Fortunately, the five-vote majority carried the day, clearly establishing the principle that the First Amendment is medium-neutral over Alito & Roberts “wait and see, evaluate each new medium afresh” approach. Anyway, back to the good stuff: how well the Court lined up with our arguments!

  • Our Brief, Point 2b. Every state “violent” videogame law has therefore failed strict scrutiny, and the Ninth Circuit’s decision was wholly consistent with the considered judgment of numerous courts.
  • The Court: Our cases have been clear that the obscenity exception to the First Amendment does not cover whatever a legislature finds shocking, but only depictions of “sexual conduct,” [5-6] … California’s effort to regulate violent video games is the latest episode in a long series of failed attempts to censor violent entertainment for minors [17].

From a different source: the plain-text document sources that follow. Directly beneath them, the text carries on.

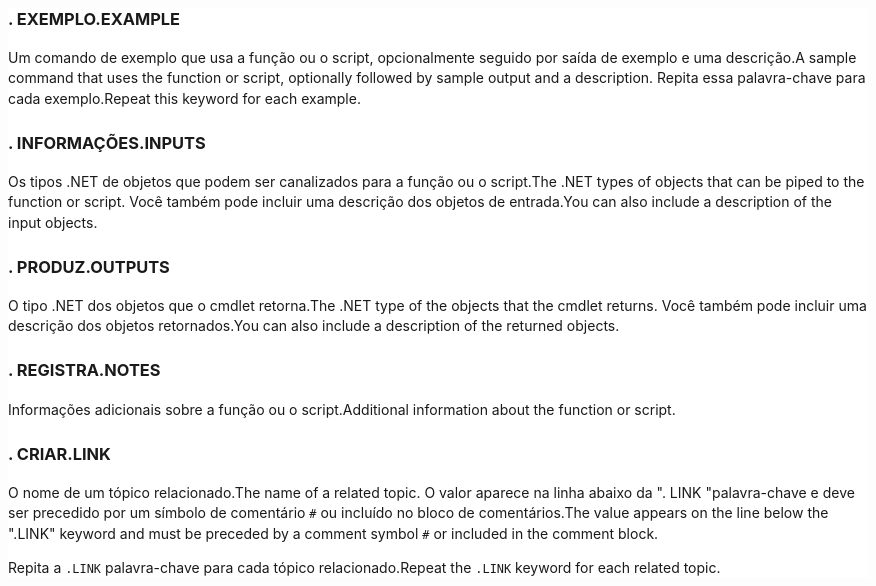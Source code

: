 ### <a name="example"></a><span data-ttu-id="8a9bb-180">. EXEMPLO</span><span class="sxs-lookup"><span data-stu-id="8a9bb-180">.EXAMPLE</span></span>

<span data-ttu-id="8a9bb-181">Um comando de exemplo que usa a função ou o script, opcionalmente seguido por saída de exemplo e uma descrição.</span><span class="sxs-lookup"><span data-stu-id="8a9bb-181">A sample command that uses the function or script, optionally followed by sample output and a description.</span></span> <span data-ttu-id="8a9bb-182">Repita essa palavra-chave para cada exemplo.</span><span class="sxs-lookup"><span data-stu-id="8a9bb-182">Repeat this keyword for each example.</span></span>

### <a name="inputs"></a><span data-ttu-id="8a9bb-183">. INFORMAÇÕES</span><span class="sxs-lookup"><span data-stu-id="8a9bb-183">.INPUTS</span></span>

<span data-ttu-id="8a9bb-184">Os tipos .NET de objetos que podem ser canalizados para a função ou o script.</span><span class="sxs-lookup"><span data-stu-id="8a9bb-184">The .NET types of objects that can be piped to the function or script.</span></span> <span data-ttu-id="8a9bb-185">Você também pode incluir uma descrição dos objetos de entrada.</span><span class="sxs-lookup"><span data-stu-id="8a9bb-185">You can also include a description of the input objects.</span></span>

### <a name="outputs"></a><span data-ttu-id="8a9bb-186">. PRODUZ</span><span class="sxs-lookup"><span data-stu-id="8a9bb-186">.OUTPUTS</span></span>

<span data-ttu-id="8a9bb-187">O tipo .NET dos objetos que o cmdlet retorna.</span><span class="sxs-lookup"><span data-stu-id="8a9bb-187">The .NET type of the objects that the cmdlet returns.</span></span> <span data-ttu-id="8a9bb-188">Você também pode incluir uma descrição dos objetos retornados.</span><span class="sxs-lookup"><span data-stu-id="8a9bb-188">You can also include a description of the returned objects.</span></span>

### <a name="notes"></a><span data-ttu-id="8a9bb-189">. REGISTRA</span><span class="sxs-lookup"><span data-stu-id="8a9bb-189">.NOTES</span></span>

<span data-ttu-id="8a9bb-190">Informações adicionais sobre a função ou o script.</span><span class="sxs-lookup"><span data-stu-id="8a9bb-190">Additional information about the function or script.</span></span>

### <a name="link"></a><span data-ttu-id="8a9bb-191">. CRIAR</span><span class="sxs-lookup"><span data-stu-id="8a9bb-191">.LINK</span></span>

<span data-ttu-id="8a9bb-192">O nome de um tópico relacionado.</span><span class="sxs-lookup"><span data-stu-id="8a9bb-192">The name of a related topic.</span></span> <span data-ttu-id="8a9bb-193">O valor aparece na linha abaixo da ". LINK "palavra-chave e deve ser precedido por um símbolo de comentário `#` ou incluído no bloco de comentários.</span><span class="sxs-lookup"><span data-stu-id="8a9bb-193">The value appears on the line below the ".LINK" keyword and must be preceded by a comment symbol `#` or included in the comment block.</span></span>

<span data-ttu-id="8a9bb-194">Repita a `.LINK` palavra-chave para cada tópico relacionado.</span><span class="sxs-lookup"><span data-stu-id="8a9bb-194">Repeat the `.LINK` keyword for each related topic.</span></span>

  • Our Brief, Point 2c. Amici fear that California’s age-based restrictions will migrate to the Internet, where the ineffectiveness of age-verification tools could inspire identity-verification requirements that would chill adults’ access to fully protected speech.
  • The Court: [This is the one argument the Court did not reach, which is hardly surprising, given the complicated issues online age verification raises, going back to the extensive COPA litigation.]
  • Our Brief, Point 3a. The laboratory research on which California bases its legislative findings—to which California now asks this Court to defer—does not support harm to any compelling state interest. Social scientists hotly debate the methodological validity of media-violence research, and that research defines “violence” and “aggression” in ways that conflict with society’s understandings: Research that classifies the well-known children’s videogame “Super Mario Brothers” as “violent” is of dubious relevance to real-world concerns about violence.
  • The Court: The State’s evidence is not compelling. California relies primarily on … studies [that] purport to show a connection between exposure to violent video games and harmful effects on children. These studies have been rejected by every court to consider them, and with good reason: They do not prove that violent video games cause minors to act aggressively (which would at least be a beginning). Instead, “[n]early all of the research is based on correlation, not evidence of causation, and most of the studies suffer from significant, admitted flaws in methodology.” They show at best some correlation between exposure to violent entertainment and minuscule real-world effects, such as children’s feeling more aggressive or making louder noises in the few minutes after playing a violent game than after playing a nonviolent game. [12-13]
  • Our Brief, Point 3. Moreover, Turner deference is completely inapplicable to content-based regulation of fully protected speech.
  • The Court: [California’s] reliance on Turner Broadcasting is misplaced. That decision applied intermediate scrutiny to a content-neutral regulation. California’s burden is much higher, and because it bears the risk of uncertainty, ambiguous proof will not suffice. [12] … Because the Act imposes a restriction on the content of protected speech, it is invalid unless California can demonstrate that it passes strict scrutiny—that is, unless it is justified by a compelling government interest and is narrowly drawn to serve that interest. The State must specifically identify an “actual problem” in need of solving, and the curtailment of free speech must be actually necessary to the solution. That is a demanding standard. “It is rare that a regulation restricting speech because of its content will ever be permissible.” [11]

In conclusion, let me again simply quote from the conclusion of our brief: “California’s legislature has succumbed to moral panic, as lawmakers have so often done when confronted with the media of a new generation. Speech is undoubtedly powerful, and new forms of speech are always controversial. Time and again, however, the feared harms of new forms of expression have proven to be fears, not harms. This case is no different.”